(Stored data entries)
--- --- ---

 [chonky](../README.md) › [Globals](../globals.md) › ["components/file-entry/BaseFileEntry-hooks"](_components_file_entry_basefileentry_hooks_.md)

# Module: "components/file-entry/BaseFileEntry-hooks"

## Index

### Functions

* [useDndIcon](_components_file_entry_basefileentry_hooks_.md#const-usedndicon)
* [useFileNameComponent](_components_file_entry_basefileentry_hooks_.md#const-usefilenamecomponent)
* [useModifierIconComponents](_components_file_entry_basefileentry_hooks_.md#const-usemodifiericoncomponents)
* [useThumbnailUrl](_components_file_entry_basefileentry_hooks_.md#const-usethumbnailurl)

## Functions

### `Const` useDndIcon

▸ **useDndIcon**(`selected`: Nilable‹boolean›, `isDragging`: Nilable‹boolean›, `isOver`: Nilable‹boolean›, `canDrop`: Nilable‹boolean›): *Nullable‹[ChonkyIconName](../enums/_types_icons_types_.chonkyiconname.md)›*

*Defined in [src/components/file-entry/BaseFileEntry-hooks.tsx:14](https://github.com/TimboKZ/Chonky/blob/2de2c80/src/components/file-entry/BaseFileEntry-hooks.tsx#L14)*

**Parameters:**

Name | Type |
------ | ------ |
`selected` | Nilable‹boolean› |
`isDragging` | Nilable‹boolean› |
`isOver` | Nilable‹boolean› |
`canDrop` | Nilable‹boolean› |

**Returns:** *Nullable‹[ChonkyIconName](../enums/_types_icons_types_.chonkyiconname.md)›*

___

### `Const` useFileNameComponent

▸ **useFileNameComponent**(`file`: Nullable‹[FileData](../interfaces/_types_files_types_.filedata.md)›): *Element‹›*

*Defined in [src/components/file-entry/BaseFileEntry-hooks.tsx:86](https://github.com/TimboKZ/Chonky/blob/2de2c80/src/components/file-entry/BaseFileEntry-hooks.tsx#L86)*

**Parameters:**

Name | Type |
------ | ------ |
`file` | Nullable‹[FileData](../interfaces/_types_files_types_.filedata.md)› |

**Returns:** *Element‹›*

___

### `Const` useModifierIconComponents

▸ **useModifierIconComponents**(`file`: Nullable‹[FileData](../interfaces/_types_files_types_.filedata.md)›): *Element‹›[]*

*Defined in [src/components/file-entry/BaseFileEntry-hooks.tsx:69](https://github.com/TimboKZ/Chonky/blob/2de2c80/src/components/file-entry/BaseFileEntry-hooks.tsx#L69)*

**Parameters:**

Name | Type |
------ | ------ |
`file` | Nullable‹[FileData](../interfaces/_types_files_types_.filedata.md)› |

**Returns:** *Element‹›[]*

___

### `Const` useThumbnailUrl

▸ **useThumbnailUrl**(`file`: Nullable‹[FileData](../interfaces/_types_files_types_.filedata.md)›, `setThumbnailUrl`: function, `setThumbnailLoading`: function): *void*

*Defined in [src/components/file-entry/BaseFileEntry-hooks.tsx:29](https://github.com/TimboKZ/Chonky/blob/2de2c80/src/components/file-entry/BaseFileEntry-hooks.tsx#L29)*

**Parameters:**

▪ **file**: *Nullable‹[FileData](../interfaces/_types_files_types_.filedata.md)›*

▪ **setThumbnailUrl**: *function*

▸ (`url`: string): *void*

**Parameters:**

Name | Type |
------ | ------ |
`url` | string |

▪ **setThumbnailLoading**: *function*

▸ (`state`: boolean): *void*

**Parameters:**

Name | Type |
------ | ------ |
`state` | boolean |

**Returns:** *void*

--- --- ---

### What you should do
Write out all the records above again, exactly as they stand.

### Output for this task
 [chonky](../README.md) › [Globals](../globals.md) › ["components/file-entry/BaseFileEntry-hooks"](_components_file_entry_basefileentry_hooks_.md)

# Module: "components/file-entry/BaseFileEntry-hooks"

## Index

### Functions

* [useDndIcon](_components_file_entry_basefileentry_hooks_.md#const-usedndicon)
* [useFileNameComponent](_components_file_entry_basefileentry_hooks_.md#const-usefilenamecomponent)
* [useModifierIconComponents](_components_file_entry_basefileentry_hooks_.md#const-usemodifiericoncomponents)
* [useThumbnailUrl](_components_file_entry_basefileentry_hooks_.md#const-usethumbnailurl)

## Functions

### `Const` useDndIcon

▸ **useDndIcon**(`selected`: Nilable‹boolean›, `isDragging`: Nilable‹boolean›, `isOver`: Nilable‹boolean›, `canDrop`: Nilable‹boolean›): *Nullable‹[ChonkyIconName](../enums/_types_icons_types_.chonkyiconname.md)›*

*Defined in [src/components/file-entry/BaseFileEntry-hooks.tsx:14](https://github.com/TimboKZ/Chonky/blob/2de2c80/src/components/file-entry/BaseFileEntry-hooks.tsx#L14)*

**Parameters:**

Name | Type |
------ | ------ |
`selected` | Nilable‹boolean› |
`isDragging` | Nilable‹boolean› |
`isOver` | Nilable‹boolean› |
`canDrop` | Nilable‹boolean› |

**Returns:** *Nullable‹[ChonkyIconName](../enums/_types_icons_types_.chonkyiconname.md)›*

___

### `Const` useFileNameComponent

▸ **useFileNameComponent**(`file`: Nullable‹[FileData](../interfaces/_types_files_types_.filedata.md)›): *Element‹›*

*Defined in [src/components/file-entry/BaseFileEntry-hooks.tsx:86](https://github.com/TimboKZ/Chonky/blob/2de2c80/src/components/file-entry/BaseFileEntry-hooks.tsx#L86)*

**Parameters:**

Name | Type |
------ | ------ |
`file` | Nullable‹[FileData](../interfaces/_types_files_types_.filedata.md)› |

**Returns:** *Element‹›*

___

### `Const` useModifierIconComponents

▸ **useModifierIconComponents**(`file`: Nullable‹[FileData](../interfaces/_types_files_types_.filedata.md)›): *Element‹›[]*

*Defined in [src/components/file-entry/BaseFileEntry-hooks.tsx:69](https://github.com/TimboKZ/Chonky/blob/2de2c80/src/components/file-entry/BaseFileEntry-hooks.tsx#L69)*

**Parameters:**

Name | Type |
------ | ------ |
`file` | Nullable‹[FileData](../interfaces/_types_files_types_.filedata.md)› |

**Returns:** *Element‹›[]*

___

### `Const` useThumbnailUrl

▸ **useThumbnailUrl**(`file`: Nullable‹[FileData](../interfaces/_types_files_types_.filedata.md)›, `setThumbnailUrl`: function, `setThumbnailLoading`: function): *void*

*Defined in [src/components/file-entry/BaseFileEntry-hooks.tsx:29](https://github.com/TimboKZ/Chonky/blob/2de2c80/src/components/file-entry/BaseFileEntry-hooks.tsx#L29)*

**Parameters:**

▪ **file**: *Nullable‹[FileData](../interfaces/_types_files_types_.filedata.md)›*

▪ **setThumbnailUrl**: *function*

▸ (`url`: string): *void*

**Parameters:**

Name | Type |
------ | ------ |
`url` | string |

▪ **setThumbnailLoading**: *function*

▸ (`state`: boolean): *void*

**Parameters:**

Name | Type |
------ | ------ |
`state` | boolean |

**Returns:** *void*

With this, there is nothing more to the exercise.